International career
- Years: Team / Apps / (Points)
- 2020: Māori All Blacks / 1 / (0)
- 2024–: England / 3 / (0)
- Correct as of 19 January 2024

= Ethan Roots =

England international rugby union player

Ethan Roots (born 10 November 1997) is a professional rugby union player who plays as a flanker for Premiership Rugby club Exeter Chiefs. Born in New Zealand, he represents England at international level after qualifying on ancestry grounds.

== Early life ==
Roots was born in Auckland to a Māori mother (Ngāti Kahungunu) and an English father from Reading. He attended Rosmini College and after leaving school was a construction worker. He has also competed at Jujutsu.

== Club career ==
After playing for local club East Coast Bays, Roots represented North Harbour in the 2019 Mitre 10 Cup. His performances in this competition led to him joining Crusaders although he made only one appearance during the 2020 Super Rugby season against Highlanders. In December 2020 Roots represented Māori All Blacks against Moana Pasifika at Waikato Stadium.
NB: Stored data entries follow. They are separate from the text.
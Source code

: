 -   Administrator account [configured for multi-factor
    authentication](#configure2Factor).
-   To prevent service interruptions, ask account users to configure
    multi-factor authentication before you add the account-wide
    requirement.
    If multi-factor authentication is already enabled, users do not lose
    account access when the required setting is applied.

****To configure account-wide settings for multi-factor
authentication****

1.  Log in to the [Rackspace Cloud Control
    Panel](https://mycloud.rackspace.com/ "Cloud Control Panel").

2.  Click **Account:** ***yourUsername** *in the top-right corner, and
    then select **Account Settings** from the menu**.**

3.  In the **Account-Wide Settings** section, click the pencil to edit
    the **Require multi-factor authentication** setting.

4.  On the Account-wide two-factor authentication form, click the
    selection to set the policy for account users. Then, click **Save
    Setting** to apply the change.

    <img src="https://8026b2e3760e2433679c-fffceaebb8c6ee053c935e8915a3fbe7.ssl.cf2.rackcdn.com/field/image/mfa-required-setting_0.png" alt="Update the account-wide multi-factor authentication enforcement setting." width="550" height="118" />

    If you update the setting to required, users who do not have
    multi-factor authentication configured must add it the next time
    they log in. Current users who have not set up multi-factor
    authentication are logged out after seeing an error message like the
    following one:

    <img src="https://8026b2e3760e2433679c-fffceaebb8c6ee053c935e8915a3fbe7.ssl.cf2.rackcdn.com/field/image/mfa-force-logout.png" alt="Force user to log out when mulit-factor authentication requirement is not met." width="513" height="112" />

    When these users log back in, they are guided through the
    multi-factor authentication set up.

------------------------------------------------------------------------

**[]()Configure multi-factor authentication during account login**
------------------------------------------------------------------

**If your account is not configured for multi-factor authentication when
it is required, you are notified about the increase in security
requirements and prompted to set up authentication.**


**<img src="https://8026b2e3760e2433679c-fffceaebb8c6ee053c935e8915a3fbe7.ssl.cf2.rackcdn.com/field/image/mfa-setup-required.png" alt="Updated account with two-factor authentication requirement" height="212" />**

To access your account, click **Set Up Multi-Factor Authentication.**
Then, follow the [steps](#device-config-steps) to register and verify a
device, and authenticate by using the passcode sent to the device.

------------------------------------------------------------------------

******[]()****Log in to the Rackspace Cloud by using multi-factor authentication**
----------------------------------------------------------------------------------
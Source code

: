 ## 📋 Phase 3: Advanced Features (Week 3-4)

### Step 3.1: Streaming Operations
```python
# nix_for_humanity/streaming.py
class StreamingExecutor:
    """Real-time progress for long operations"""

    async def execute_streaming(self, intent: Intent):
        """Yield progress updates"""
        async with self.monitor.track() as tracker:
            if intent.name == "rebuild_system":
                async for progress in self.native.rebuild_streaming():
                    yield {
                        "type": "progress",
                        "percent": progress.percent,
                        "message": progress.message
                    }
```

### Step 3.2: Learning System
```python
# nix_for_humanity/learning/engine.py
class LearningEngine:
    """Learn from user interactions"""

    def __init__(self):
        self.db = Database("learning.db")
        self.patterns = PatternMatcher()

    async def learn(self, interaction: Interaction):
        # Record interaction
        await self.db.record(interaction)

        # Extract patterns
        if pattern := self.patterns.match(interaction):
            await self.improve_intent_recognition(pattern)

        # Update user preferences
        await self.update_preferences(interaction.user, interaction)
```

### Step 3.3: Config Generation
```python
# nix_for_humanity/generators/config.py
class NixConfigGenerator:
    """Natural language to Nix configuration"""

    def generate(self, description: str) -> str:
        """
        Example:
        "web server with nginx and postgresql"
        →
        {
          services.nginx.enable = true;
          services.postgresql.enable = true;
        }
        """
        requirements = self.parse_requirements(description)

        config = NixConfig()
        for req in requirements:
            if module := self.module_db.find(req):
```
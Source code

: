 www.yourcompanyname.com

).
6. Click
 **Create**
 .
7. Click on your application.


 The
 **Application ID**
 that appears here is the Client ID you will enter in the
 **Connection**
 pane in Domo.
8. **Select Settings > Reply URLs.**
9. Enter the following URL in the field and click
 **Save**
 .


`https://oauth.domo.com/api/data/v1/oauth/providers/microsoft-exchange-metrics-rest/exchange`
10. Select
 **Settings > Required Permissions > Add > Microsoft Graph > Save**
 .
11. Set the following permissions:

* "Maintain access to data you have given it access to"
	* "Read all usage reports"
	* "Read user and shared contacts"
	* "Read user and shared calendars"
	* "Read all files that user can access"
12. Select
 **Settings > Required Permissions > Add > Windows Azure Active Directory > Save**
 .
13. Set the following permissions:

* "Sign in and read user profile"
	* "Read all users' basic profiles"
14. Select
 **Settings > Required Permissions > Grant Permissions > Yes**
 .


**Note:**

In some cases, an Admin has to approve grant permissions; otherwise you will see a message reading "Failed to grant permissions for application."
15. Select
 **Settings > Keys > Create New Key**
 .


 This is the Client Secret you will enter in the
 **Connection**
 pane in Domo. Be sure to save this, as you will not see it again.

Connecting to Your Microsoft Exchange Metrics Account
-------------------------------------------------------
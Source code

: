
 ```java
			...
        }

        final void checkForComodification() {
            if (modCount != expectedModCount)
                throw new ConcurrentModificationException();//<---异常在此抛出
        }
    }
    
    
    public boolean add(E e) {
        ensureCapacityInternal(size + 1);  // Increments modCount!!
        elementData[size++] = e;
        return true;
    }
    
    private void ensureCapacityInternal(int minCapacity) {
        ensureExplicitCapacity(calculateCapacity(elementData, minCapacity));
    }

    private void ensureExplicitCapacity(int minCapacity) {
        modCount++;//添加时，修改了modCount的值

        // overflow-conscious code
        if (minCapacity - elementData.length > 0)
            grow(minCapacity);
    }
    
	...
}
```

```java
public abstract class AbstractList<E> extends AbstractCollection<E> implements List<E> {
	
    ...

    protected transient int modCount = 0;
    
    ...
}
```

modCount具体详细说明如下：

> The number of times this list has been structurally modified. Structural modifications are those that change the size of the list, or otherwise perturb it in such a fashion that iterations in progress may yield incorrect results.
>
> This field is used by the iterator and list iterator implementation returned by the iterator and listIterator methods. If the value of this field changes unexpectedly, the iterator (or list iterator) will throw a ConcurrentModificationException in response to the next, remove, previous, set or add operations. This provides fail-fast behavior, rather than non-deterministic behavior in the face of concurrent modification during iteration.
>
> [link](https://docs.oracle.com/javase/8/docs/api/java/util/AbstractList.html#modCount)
In March 2021 Roots moved to Europe signing for Ospreys. After two years in Wales, Exeter Chiefs announced that Roots would be joining them from the 2023–24 season.

== International career ==
Roots received his first call up to the senior England squad on 17 January 2024 for the 2024 Six Nations Championship for the match against Italy. Roots was given the player of the match award for his debut performance.